Marcia Burtt visits two tourist destinations, but they live outside the canvas in Near the Abbey and Cathedral Plaza––Looking East. The abbey’s narrow road and the cathedral’s alley hint at what’s beyond, but walls hem in the space. Unfrequented, away from the crowds, Burtt creates a capilla abierta, an open chapel, to commune with her paints.
Every detail matters with a 4x4 canvas. Counterintuitively, Dana Hooper depicts most of the cottage in dark grey shadow. Creamy whites, yellows, and oranges illuminate the sides, a dramatic use of chiaroscuro in miniature for a humble abode.
Rincon Mountain looks like a hill in Robert Abbott’s Rincon Looking South.

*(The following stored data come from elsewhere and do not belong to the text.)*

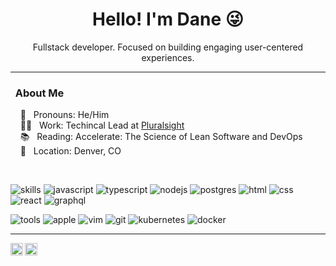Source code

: <h1 align="center">Hello! I'm Dane 😜</h1>


<p align="center">
  Fullstack developer. Focused on building engaging user-centered experiences.
</p>

---

### &nbsp; About Me

 &nbsp; &nbsp; :man: &nbsp; Pronouns: He/Him  \
 &nbsp; &nbsp; :technologist: &nbsp; Work: Techincal Lead at [Pluralsight](https://pluralsight.com) \
 &nbsp; &nbsp; :books: &nbsp; Reading: Accelerate: The Science of Lean Software and DevOps \
 &nbsp; &nbsp; :house_with_garden: &nbsp; Location: Denver, CO

<br />

![skills](https://img.shields.io/static/v1?label=&message=skills:&color=555&style=flat-square)
![javascript](https://img.shields.io/static/v1?logo=javascript&label=&message=javascript&color=111&logoColor=AAA&style=flat-square&link=)
![typescript](https://img.shields.io/static/v1?logo=typescript&label=&message=typescript&color=111&logoColor=AAA&style=flat-square&link=)
![nodejs](https://img.shields.io/static/v1?logo=node.js&label=&message=nodejs&color=111&logoColor=AAA&style=flat-square&link=)
![postgres](https://img.shields.io/static/v1?logo=postgresql&label=&message=postgres&color=111&logoColor=AAA&style=flat-square&link=)
![html](https://img.shields.io/static/v1?logo=html5&label=&message=html&color=111&logoColor=AAA&style=flat-square&link=)
![css](https://img.shields.io/static/v1?logo=css3&label=&message=css&color=111&logoColor=AAA&style=flat-square&link=)
![react](https://img.shields.io/static/v1?logo=react&label=&message=react&color=111&logoColor=AAA&style=flat-square&link=)
![graphql](https://img.shields.io/static/v1?logo=graphql&label=&message=graphql&color=111&logoColor=AAA&style=flat-square&link=)

![tools](https://img.shields.io/static/v1?label=&message=tools:&color=555&style=flat-square)
![apple](https://img.shields.io/static/v1?logo=apple&label=&message=apple&color=111&logoColor=AAA&style=flat-square)
![vim](https://img.shields.io/static/v1?logo=vim&label=&message=vim&color=111&logoColor=AAA&style=flat-square)
![git](https://img.shields.io/static/v1?logo=git&label=&message=git&color=111&logoColor=AAA&style=flat-square)
![kubernetes](https://img.shields.io/static/v1?logo=kubernetes&label=&message=kubernetes&color=111&logoColor=AAA&style=flat-square)
![docker](https://img.shields.io/static/v1?logo=docker&label=&message=docker&color=111&logoColor=AAA&style=flat-square)

---

<p>
  <a href="https://www.linkedin.com/in/danethurber/">
    <img align="left" alt="Dane's LinkedIn" width="20px" src="https://cdn.jsdelivr.net/npm/simple-icons@v3/icons/linkedin.svg" />
  </a>

  <a href="mailto:dane.thurber+github@gmail.com">
    <img align="left" alt="Dane's Gmail" width="20px" src="https://cdn.jsdelivr.net/npm/simple-icons@v3/icons/gmail.svg" />
  </a>
</p>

The tiny marks for trees indicate size and distance. But with his straight-on view and thick paint, he pulls the focus to the surface and brings the peak within reach.
Patricia Doyle’s Choppy Night is not about a suspended moment but an entire night. Her dynamic brush strokes convey the waves, the shadow, the light, and time.
An orange flower appears and dissolves into the surrounding washes in Marilee Krause’s Gymnopedie 3. Petals and stems are alluded to with an outline and staccato pencil marks. The dance of the title poetically refers to the flower depicted but is also a documentation of Krause’s performance of brush strokes and lines.
Randall David Tipton’s paintings retain evidence of his experiments. The slick paper resists precise markings. His paint application suggests where it should be, often pooling into happy accidents. He unites form and function with November Leaves; falling petals reveal bare branches and nature beyond our control.